Plain-text document sources
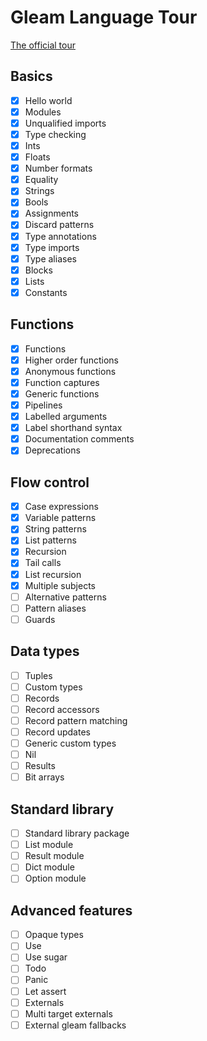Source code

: # Gleam Language Tour

[The official tour](https://tour.gleam.run/table-of-contents/)

## Basics

- [x] Hello world
- [x] Modules
- [x] Unqualified imports
- [x] Type checking
- [x] Ints
- [x] Floats
- [x] Number formats
- [x] Equality
- [x] Strings
- [x] Bools
- [x] Assignments
- [x] Discard patterns
- [x] Type annotations
- [x] Type imports
- [x] Type aliases
- [x] Blocks
- [x] Lists
- [x] Constants

## Functions

- [x] Functions
- [x] Higher order functions
- [x] Anonymous functions
- [x] Function captures
- [x] Generic functions
- [x] Pipelines
- [x] Labelled arguments
- [x] Label shorthand syntax
- [x] Documentation comments
- [x] Deprecations

## Flow control

- [x] Case expressions
- [x] Variable patterns
- [x] String patterns
- [x] List patterns
- [x] Recursion
- [x] Tail calls
- [x] List recursion
- [x] Multiple subjects
- [ ] Alternative patterns
- [ ] Pattern aliases
- [ ] Guards

## Data types

- [ ] Tuples
- [ ] Custom types
- [ ] Records
- [ ] Record accessors
- [ ] Record pattern matching
- [ ] Record updates
- [ ] Generic custom types
- [ ] Nil
- [ ] Results
- [ ] Bit arrays

## Standard library

- [ ] Standard library package
- [ ] List module
- [ ] Result module
- [ ] Dict module
- [ ] Option module

## Advanced features

- [ ] Opaque types
- [ ] Use
- [ ] Use sugar
- [ ] Todo
- [ ] Panic
- [ ] Let assert
- [ ] Externals
- [ ] Multi target externals
- [ ] External gleam fallbacks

#### AIM OF THE TASK
Scan the lines above, and whenever one holds the string "patterns", copy it.

#### RESPONSE
- [x] Discard patterns
- [x] Variable patterns
- [x] String patterns
- [x] List patterns
- [ ] Alternative patterns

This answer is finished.